What is expected: Each line of the material below should be retyped precisely as it appears.

Exercise data:
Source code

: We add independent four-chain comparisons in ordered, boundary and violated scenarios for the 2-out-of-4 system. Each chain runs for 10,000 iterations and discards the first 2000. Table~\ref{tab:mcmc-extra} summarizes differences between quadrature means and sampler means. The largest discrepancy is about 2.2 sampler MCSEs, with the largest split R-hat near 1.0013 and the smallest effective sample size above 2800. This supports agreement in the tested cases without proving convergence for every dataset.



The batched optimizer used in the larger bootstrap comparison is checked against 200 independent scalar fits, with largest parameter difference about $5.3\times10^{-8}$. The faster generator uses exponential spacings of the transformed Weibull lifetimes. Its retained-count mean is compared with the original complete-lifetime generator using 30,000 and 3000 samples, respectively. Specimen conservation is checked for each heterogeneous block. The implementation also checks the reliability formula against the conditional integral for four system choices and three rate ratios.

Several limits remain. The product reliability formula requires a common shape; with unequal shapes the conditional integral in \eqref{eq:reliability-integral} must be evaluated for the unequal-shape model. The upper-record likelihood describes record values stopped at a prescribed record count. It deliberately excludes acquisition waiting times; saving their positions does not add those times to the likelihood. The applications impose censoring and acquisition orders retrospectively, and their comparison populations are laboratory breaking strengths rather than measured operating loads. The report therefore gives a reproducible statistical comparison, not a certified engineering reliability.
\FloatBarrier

Exercise output:
Source code

: We add independent four-chain comparisons in ordered, boundary and violated scenarios for the 2-out-of-4 system. Each chain runs for 10,000 iterations and discards the first 2000. Table~\ref{tab:mcmc-extra} summarizes differences between quadrature means and sampler means. The largest discrepancy is about 2.2 sampler MCSEs, with the largest split R-hat near 1.0013 and the smallest effective sample size above 2800. This supports agreement in the tested cases without proving convergence for every dataset.



The batched optimizer used in the larger bootstrap comparison is checked against 200 independent scalar fits, with largest parameter difference about $5.3\times10^{-8}$. The faster generator uses exponential spacings of the transformed Weibull lifetimes. Its retained-count mean is compared with the original complete-lifetime generator using 30,000 and 3000 samples, respectively. Specimen conservation is checked for each heterogeneous block. The implementation also checks the reliability formula against the conditional integral for four system choices and three rate ratios.

Several limits remain. The product reliability formula requires a common shape; with unequal shapes the conditional integral in \eqref{eq:reliability-integral} must be evaluated for the unequal-shape model. The upper-record likelihood describes record values stopped at a prescribed record count. It deliberately excludes acquisition waiting times; saving their positions does not add those times to the likelihood. The applications impose censoring and acquisition orders retrospectively, and their comparison populations are laboratory breaking strengths rather than measured operating loads. The report therefore gives a reproducible statistical comparison, not a certified engineering reliability.
\FloatBarrier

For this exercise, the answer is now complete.